By Jane Sutton

MIAMI (Reuters) - The first cyclone to threaten the U.S. coast this year moved across the Gulf of Mexico on Thursday and was forecast to sweep through offshore oil installations before hitting the mainland between Louisiana and the Florida Panhandle, the U.S. National Hurricane Centre said.

Some energy companies in the Gulf started shutting down production and evacuating workers from offshore platforms as Tropical Storm Karen approached a region that produces nearly a fifth of daily U.S. oil output.

Three days after much of the U.S. government was closed down over a budget standoff, the Federal Emergency Management Agency began recalling furloughed workers to help prepare for the storm.

Karen, the first storm of the 2013 Atlantic hurricane season to take aim at the United States, had top winds of 65 mph (105 kph) and was centred about 340 miles (545 km) south of the mouth of the Mississippi River.

It was moving north-northwest and was expected to strengthen to just below hurricane strength by late Friday, the Miami-based hurricane centre said.

Coastal residents could start feeling its bluster by Friday night. On its current track the storm's centre was expected to cross the coastline near the Mississippi-Alabama border by late on Saturday.

A hurricane watch was issued for the coast from Grand Isle, Louisiana, south of New Orleans, to Destin, Florida, alerting residents to expect hurricane conditions within 48 hours.

A tropical storm watch was in effect in Louisiana from west of Grand Isle to east of Morgan City. The watch area included metropolitan New Orleans, Lake Maurepas and Lake Pontchartrain.

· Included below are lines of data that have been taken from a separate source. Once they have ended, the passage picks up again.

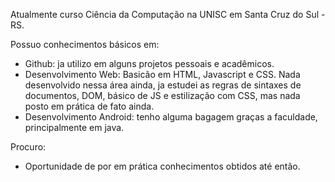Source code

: Atualmente curso Ciência da Computação na UNISC em Santa Cruz do Sul - RS.

Possuo conhecimentos básicos em:
- Github: ja utilizo em alguns projetos pessoais e acadêmicos.
- Desenvolvimento Web: Basicão em HTML, Javascript e CSS. Nada desenvolvido nessa área ainda, ja estudei as regras de sintaxes de documentos, DOM, básico de JS e estilização com CSS, mas nada posto em prática de fato ainda.
- Desenvolvimento Android: tenho alguma bagagem graças a faculdade, principalmente em java.

Procuro:
- Oportunidade de por em prática conhecimentos obtidos até então.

Tropical storms carry winds of 39 mph to 73 mph (63 kph to 118 kph).

Heavy rains were forecast all along the Gulf Coast into northern Florida, the forecasters said.

The National Hurricane Centre forecasters were exempt from the U.S. government shutdown because their work is vital to protecting life and property. Their parent agency, the National Oceanic and Atmospheric Administration, advised that some weather satellite images available to the public on its website "may not be up to date" because of the shutdown.